▶ What you should do
Repeat only the stretch of lines below that runs from the line with "# Proyecto de" through the line with "## Objetivos del proyecto", unaltered.

□ □ □

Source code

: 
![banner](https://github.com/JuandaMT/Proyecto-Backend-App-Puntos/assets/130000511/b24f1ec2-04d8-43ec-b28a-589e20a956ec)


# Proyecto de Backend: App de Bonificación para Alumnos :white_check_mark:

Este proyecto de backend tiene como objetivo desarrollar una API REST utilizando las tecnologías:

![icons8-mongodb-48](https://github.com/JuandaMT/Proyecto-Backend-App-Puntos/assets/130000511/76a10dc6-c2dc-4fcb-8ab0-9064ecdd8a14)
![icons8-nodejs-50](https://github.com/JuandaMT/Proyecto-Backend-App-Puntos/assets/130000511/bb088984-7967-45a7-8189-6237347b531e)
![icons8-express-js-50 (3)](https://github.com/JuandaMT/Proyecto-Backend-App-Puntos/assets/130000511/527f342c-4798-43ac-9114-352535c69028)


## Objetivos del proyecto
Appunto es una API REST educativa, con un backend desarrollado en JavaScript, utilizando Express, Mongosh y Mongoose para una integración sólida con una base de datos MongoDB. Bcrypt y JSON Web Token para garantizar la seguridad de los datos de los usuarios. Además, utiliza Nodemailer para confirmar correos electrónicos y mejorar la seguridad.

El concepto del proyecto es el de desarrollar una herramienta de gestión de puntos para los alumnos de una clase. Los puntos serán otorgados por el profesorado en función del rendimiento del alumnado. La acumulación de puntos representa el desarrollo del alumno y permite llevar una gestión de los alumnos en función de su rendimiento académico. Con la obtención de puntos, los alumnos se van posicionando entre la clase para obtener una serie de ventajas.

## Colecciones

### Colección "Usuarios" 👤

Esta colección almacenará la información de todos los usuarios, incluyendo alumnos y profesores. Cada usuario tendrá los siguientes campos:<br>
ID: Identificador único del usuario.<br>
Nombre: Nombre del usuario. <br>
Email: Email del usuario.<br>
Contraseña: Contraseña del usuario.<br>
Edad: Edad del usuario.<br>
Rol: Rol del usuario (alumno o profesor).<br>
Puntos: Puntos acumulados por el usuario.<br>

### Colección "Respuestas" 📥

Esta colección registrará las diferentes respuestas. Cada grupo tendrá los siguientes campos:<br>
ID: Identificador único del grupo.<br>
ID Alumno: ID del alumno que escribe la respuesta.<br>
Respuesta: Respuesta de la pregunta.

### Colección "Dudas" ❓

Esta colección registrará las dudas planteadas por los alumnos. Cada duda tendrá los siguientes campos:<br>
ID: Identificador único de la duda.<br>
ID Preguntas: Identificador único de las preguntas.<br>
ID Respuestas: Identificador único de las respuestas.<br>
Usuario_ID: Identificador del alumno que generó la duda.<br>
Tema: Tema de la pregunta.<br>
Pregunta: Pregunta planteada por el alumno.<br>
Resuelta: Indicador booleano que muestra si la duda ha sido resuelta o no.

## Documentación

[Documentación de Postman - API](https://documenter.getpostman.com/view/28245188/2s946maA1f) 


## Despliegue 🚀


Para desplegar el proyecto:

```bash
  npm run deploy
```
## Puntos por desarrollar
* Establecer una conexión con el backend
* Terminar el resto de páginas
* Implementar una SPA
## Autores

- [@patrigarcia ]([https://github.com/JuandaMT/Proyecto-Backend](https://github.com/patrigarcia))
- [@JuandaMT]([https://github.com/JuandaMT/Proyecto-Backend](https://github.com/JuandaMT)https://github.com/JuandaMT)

□ □ □

▶ Response to the task
# Proyecto de Backend: App de Bonificación para Alumnos :white_check_mark:

Este proyecto de backend tiene como objetivo desarrollar una API REST utilizando las tecnologías:

![icons8-mongodb-48](https://github.com/JuandaMT/Proyecto-Backend-App-Puntos/assets/130000511/76a10dc6-c2dc-4fcb-8ab0-9064ecdd8a14)
![icons8-nodejs-50](https://github.com/JuandaMT/Proyecto-Backend-App-Puntos/assets/130000511/bb088984-7967-45a7-8189-6237347b531e)
![icons8-express-js-50 (3)](https://github.com/JuandaMT/Proyecto-Backend-App-Puntos/assets/130000511/527f342c-4798-43ac-9114-352535c69028)


## Objetivos del proyecto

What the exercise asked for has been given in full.